Fare Posto. Cronache e Design dal Centro Sammartini is a project promoted by Fondazione Francesco Morelli and developed by the Master of Arts School at IED Milano in collaboration with Comune di Milano. Seven students from the Advanced Diploma in Interior Design. Spatial Practices for Gathering Cultures worked side by side with the staff of the Centro Sammartini to rethink first reception spaces through three prototypes, on display from 20 to 24 April, near Dropcity. The exhibition opens on 19 April with institutional greetings by Councillors Lamberto Bertolé and Donatella Ronchi, followed by a talk on hospitality and vulnerability featuring writer and architect Gianni Biondillo, Davide Fabio Colaci and Miriam Pasqui, moderated by Federica Zambeletti.

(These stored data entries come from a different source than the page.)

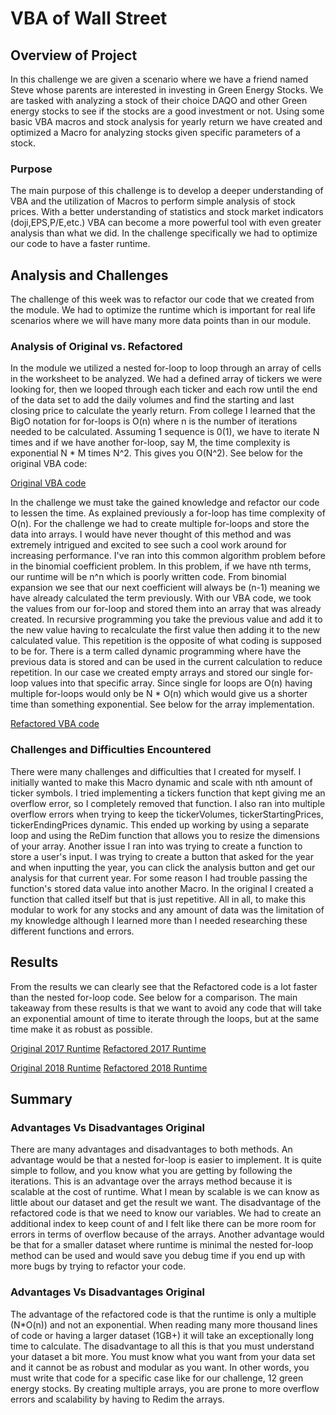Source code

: # VBA of Wall Street

## Overview of Project
In this challenge we are given a scenario where we have a friend named Steve whose parents are interested in investing in Green Energy Stocks. We are tasked with analyzing a stock of their choice DAQO and other Green energy stocks to see if the stocks are a good investment or not. Using some basic VBA macros and stock analysis for yearly return we have created and optimized a Macro for analyzing stocks given specific parameters of a stock. 

### Purpose
The main purpose of this challenge is to develop a deeper understanding of VBA and the utilization of Macros to perform simple analysis of stock prices. With a better understanding of statistics and stock market indicators (doji,EPS,P/E,etc.) VBA can become a more powerful tool with even greater analysis than what we did. In the challenge specifically we had to optimize our code to have a faster runtime. 

## Analysis and Challenges
The challenge of this week was to refactor our code that we created from the module. We had to optimize the runtime which is important for real life scenarios where we will have many more data points than in our module. 

### Analysis of Original vs. Refactored
In the module we utilized a nested for-loop to loop through an array of cells in the worksheet to be analyzed. We had a defined array of tickers we were looking for, then we looped through each ticker and each row until the end of the data set to add the daily volumes and find the starting and last closing price to calculate the yearly return. From college I learned that the BigO notation for for-loops is O(n) where n is the number of iterations needed to be calculated. Assuming 1 sequence is 0(1), we have to iterate N times and if we have another for-loop, say M, the time complexity is exponential N * M times N^2. This gives you O(N^2). See below for the original VBA code:

[Original VBA code](https://github.com/user/repo/blob/branch/other_file.md)

In the challenge we must take the gained knowledge and refactor our code to lessen the time. As explained previously a for-loop has time complexity of O(n). For the challenge we had to create multiple for-loops and store the data into arrays. I would have never thought of this method and was extremely intrigued and excited to see such a cool work around for increasing performance. I've ran into this common algorithm problem before in the binomial coefficient problem. In this problem, if we have nth terms, our runtime will be n^n which is poorly written code. From binomial expansion we see that our next coefficient will always be (n-1) meaning we have already calculated the term previously. With our VBA code, we took the values from our for-loop and stored them into an array that was already created. In recursive programming you take the previous value and add it to the new value having to recalculate the first value then adding it to the new calculated value. This repetition is the opposite of what coding is supposed to be for. There is a term called dynamic programming where have the previous data is stored and can be used in the current calculation to reduce repetition. In our case we created empty arrays and stored our single for-loop values into that specific array. Since single for loops are O(n) having multiple for-loops would only be N * O(n) which would give us a shorter time than something exponential. See below for the array implementation. 

[Refactored VBA code](https://github.com/user/repo/blob/branch/other_file.md)

### Challenges and Difficulties Encountered
There were many challenges and difficulties that I created for myself. I initially wanted to make this Macro dynamic and scale with nth amount of ticker symbols. I tried implementing a tickers function that kept giving me an overflow error, so I completely removed that function. I also ran into multiple overflow errors when trying to keep the tickerVolumes, tickerStartingPrices, tickerEndingPrices dynamic. This ended up working by using a separate loop and using the ReDim function that allows you to resize the dimensions of your array. Another issue I ran into was trying to create a function to store a user's input. I was trying to create a button that asked for the year and when inputting the year, you can click the analysis button and get our analysis for that current year. For some reason I had trouble passing the function's stored data value into another Macro. In the original I created a function that called itself but that is just repetitive. All in all, to make this modular to work for any stocks and any amount of data was the limitation of my knowledge although I learned more than I needed researching these different functions and errors.  

## Results
From the results we can clearly see that the Refactored code is a lot faster than the nested for-loop code. See below for a comparison. The main takeaway from these results is that we want to avoid any code that will take an exponential amount of time to iterate through the loops, but at the same time make it as robust as possible. 

[Original 2017 Runtime](https://github.com/user/repo/blob/branch/other_file.md)
[Refactored 2017 Runtime](https://github.com/user/repo/blob/branch/other_file.md)

[Original 2018 Runtime](https://github.com/user/repo/blob/branch/other_file.md)
[Refactored 2018 Runtime](https://github.com/user/repo/blob/branch/other_file.md)

## Summary
### Advantages Vs Disadvantages Original
There are many advantages and disadvantages to both methods. An advantage would be that a nested for-loop is easier to implement. It is quite simple to follow, and you know what you are getting by following the iterations. This is an advantage over the arrays method because it is scalable at the cost of runtime. What I mean by scalable is we can know as little about our dataset and get the result we want. The disadvantage of the refactored code is that we need to know our variables. We had to create an additional index to keep count of and I felt like there can be more room for errors in terms of overflow because of the arrays. Another advantage would be that for a smaller dataset where runtime is minimal the nested for-loop method can be used and would save you debug time if you end up with more bugs by trying to refactor your code. 

### Advantages Vs Disadvantages Original
The advantage of the refactored code is that the runtime is only a multiple (N*O(n)) and not an exponential. When reading many more thousand lines of code or having a larger dataset (1GB+) it will take an exceptionally long time to calculate. The disadvantage to all this is that you must understand your dataset a bit more. You must know what you want from your data set and it cannot be as robust and modular as you want. In other words, you must write that code for a specific case like for our challenge, 12 green energy stocks. By creating multiple arrays, you are prone to more overflow errors and scalability by having to Redim the arrays.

“At IED, we are working to ensure that Design Week becomes an opportunity to present projects with a clear and positive social impact, while keeping attention focused on urgent issues that remain so even after the week itself is over. The third edition of The Glitch Camp — for the first time in the spaces of the Ex Macello that we will see brought back to life — highlights how important it is for design to retain a democratic nature and remain accessible to younger generations. This is IED’s educational model: designing to trigger responsible processes that endure over time,” says Riccardo Balbo, Academic Director of the IED Group and President of Fondazione Francesco Morelli.

IED is also present at the Interni Materiae exhibition at the University of Milan with VIVO — Abitare l’emergenza, a full-scale installation proposing a temporary post-disaster housing solution designed to be set up in Italian gymnasiums within 48 hours.

Different projects, a shared vision: the belief that design culture can — and must — generate real impact.